**TASK**: Across the material below, how many lines contain the word "verifying"? Respond with the number only.

**GIVEN ENTRIES**:
•••••

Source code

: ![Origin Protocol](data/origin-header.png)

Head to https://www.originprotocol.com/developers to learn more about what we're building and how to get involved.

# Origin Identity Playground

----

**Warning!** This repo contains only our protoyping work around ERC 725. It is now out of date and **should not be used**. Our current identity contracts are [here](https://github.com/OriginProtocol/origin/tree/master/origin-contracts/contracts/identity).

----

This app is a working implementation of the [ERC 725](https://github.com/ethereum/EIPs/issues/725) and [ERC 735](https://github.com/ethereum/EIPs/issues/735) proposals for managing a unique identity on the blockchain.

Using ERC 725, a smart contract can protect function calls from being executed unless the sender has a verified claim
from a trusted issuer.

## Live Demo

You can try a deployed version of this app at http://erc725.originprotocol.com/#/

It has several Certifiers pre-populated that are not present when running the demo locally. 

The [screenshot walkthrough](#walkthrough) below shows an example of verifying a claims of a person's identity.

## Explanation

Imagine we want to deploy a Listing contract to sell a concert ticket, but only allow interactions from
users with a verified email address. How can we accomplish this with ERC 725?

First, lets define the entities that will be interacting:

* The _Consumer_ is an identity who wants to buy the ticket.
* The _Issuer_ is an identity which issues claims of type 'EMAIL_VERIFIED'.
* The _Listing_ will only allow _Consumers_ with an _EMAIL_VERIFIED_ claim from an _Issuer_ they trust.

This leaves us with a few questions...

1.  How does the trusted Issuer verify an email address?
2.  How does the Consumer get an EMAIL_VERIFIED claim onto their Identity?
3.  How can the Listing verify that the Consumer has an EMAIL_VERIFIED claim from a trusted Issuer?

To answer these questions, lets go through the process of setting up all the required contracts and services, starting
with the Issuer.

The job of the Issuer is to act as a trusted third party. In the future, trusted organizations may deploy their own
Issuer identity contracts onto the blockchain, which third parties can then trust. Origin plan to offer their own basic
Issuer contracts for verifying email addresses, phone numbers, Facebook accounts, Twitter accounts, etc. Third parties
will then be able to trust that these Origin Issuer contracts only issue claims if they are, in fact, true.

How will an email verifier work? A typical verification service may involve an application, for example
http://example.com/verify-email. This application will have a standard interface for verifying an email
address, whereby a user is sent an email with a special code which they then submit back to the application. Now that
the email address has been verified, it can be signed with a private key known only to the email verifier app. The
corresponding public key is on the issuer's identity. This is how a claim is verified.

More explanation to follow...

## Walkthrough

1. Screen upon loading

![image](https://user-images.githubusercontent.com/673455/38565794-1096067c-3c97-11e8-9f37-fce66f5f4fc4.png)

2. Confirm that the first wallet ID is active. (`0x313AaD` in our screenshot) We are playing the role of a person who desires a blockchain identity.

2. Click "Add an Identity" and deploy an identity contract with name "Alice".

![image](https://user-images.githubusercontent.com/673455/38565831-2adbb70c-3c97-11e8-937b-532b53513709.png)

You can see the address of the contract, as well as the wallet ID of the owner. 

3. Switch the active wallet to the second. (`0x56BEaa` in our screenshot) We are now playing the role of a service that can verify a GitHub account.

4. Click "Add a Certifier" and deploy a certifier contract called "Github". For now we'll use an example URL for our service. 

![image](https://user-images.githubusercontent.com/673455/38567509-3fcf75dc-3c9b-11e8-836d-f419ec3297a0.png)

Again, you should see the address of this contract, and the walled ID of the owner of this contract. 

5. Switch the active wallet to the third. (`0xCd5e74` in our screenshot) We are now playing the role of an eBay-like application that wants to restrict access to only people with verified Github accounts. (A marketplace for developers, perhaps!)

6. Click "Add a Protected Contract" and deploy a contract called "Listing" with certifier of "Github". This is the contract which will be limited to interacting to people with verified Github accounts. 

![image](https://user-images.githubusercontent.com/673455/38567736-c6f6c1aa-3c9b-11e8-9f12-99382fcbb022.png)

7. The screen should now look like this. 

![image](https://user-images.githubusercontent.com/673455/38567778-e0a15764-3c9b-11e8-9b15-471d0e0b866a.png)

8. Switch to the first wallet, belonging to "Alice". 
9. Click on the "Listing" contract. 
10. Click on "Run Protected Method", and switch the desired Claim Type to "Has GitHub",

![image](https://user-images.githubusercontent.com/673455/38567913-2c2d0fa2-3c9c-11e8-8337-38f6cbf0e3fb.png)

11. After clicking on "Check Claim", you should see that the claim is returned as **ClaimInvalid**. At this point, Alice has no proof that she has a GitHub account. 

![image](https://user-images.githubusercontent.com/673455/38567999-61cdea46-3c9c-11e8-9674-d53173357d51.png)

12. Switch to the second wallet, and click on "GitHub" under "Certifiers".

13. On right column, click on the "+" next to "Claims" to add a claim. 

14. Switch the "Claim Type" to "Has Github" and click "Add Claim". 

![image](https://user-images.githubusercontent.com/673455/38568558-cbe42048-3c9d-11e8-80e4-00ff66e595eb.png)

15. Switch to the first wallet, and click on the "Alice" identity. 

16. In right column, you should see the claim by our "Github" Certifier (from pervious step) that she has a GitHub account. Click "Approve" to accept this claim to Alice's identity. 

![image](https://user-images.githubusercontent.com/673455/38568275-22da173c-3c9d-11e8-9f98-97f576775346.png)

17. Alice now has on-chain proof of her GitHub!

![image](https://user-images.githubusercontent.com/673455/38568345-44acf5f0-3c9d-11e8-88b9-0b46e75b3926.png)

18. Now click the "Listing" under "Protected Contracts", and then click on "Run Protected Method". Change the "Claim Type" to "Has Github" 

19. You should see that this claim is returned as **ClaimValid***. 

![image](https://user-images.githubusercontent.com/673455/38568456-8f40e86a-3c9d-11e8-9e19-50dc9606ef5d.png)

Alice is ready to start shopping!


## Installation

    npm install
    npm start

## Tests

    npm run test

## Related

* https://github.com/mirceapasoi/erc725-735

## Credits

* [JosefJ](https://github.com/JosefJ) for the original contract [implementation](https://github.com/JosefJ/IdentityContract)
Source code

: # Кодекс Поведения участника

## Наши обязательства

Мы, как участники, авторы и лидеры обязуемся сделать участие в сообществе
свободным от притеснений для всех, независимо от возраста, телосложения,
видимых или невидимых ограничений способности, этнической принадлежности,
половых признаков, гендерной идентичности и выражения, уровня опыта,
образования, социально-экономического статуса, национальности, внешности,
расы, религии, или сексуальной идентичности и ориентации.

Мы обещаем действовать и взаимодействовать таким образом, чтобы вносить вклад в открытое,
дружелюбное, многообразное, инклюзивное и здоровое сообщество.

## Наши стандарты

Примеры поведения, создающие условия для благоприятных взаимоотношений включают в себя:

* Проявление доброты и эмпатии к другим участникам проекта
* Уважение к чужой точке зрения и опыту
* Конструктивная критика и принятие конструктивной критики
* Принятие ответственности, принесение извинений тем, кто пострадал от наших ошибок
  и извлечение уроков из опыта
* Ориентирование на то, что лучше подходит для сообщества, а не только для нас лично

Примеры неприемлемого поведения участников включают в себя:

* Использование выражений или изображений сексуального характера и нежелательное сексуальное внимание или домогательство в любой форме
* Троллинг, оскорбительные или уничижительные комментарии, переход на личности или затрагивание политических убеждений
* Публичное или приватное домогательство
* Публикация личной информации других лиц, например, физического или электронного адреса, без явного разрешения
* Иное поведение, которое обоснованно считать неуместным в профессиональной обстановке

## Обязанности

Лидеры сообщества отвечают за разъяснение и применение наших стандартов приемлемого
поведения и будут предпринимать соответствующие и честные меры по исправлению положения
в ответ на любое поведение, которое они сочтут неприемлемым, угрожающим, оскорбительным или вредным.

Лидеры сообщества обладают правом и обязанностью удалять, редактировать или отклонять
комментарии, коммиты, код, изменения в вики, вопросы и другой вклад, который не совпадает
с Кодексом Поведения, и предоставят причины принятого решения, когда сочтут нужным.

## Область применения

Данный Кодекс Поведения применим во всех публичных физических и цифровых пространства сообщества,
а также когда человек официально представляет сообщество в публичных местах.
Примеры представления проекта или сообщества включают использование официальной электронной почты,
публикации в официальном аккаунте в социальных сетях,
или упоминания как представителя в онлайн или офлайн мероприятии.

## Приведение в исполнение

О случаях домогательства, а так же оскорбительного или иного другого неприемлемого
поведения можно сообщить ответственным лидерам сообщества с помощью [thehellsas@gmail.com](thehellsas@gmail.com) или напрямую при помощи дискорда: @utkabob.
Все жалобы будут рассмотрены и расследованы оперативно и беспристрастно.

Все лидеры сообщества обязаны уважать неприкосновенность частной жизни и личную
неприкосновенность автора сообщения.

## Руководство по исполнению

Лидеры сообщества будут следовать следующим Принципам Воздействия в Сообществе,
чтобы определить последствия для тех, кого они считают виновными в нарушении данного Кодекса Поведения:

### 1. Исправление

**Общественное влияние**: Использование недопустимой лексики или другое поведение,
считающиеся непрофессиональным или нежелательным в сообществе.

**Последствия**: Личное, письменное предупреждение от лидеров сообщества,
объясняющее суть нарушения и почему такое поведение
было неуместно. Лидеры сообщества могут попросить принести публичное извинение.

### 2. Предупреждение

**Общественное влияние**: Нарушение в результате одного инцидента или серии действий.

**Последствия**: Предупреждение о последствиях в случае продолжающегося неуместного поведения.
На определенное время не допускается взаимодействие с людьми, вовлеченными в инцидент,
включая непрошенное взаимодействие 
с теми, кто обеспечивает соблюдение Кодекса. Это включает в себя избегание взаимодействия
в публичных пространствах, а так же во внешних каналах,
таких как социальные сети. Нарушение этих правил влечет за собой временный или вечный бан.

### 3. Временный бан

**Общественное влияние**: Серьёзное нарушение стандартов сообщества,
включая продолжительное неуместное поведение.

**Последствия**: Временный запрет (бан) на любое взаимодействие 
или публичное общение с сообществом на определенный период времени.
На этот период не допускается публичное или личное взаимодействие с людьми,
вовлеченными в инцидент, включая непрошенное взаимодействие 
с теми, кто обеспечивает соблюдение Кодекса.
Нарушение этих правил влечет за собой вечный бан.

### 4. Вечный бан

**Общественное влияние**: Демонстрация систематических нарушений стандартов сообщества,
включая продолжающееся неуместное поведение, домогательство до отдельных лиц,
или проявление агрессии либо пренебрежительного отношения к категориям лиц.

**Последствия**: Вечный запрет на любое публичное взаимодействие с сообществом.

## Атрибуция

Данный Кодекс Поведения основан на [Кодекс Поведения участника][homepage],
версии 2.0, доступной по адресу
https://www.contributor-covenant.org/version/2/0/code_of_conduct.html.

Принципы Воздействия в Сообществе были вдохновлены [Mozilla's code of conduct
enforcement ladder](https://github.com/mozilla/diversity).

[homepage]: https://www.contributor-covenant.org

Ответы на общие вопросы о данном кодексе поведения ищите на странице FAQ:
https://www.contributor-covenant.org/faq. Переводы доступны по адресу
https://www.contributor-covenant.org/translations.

•••••

**ANSWER SECTION**: 3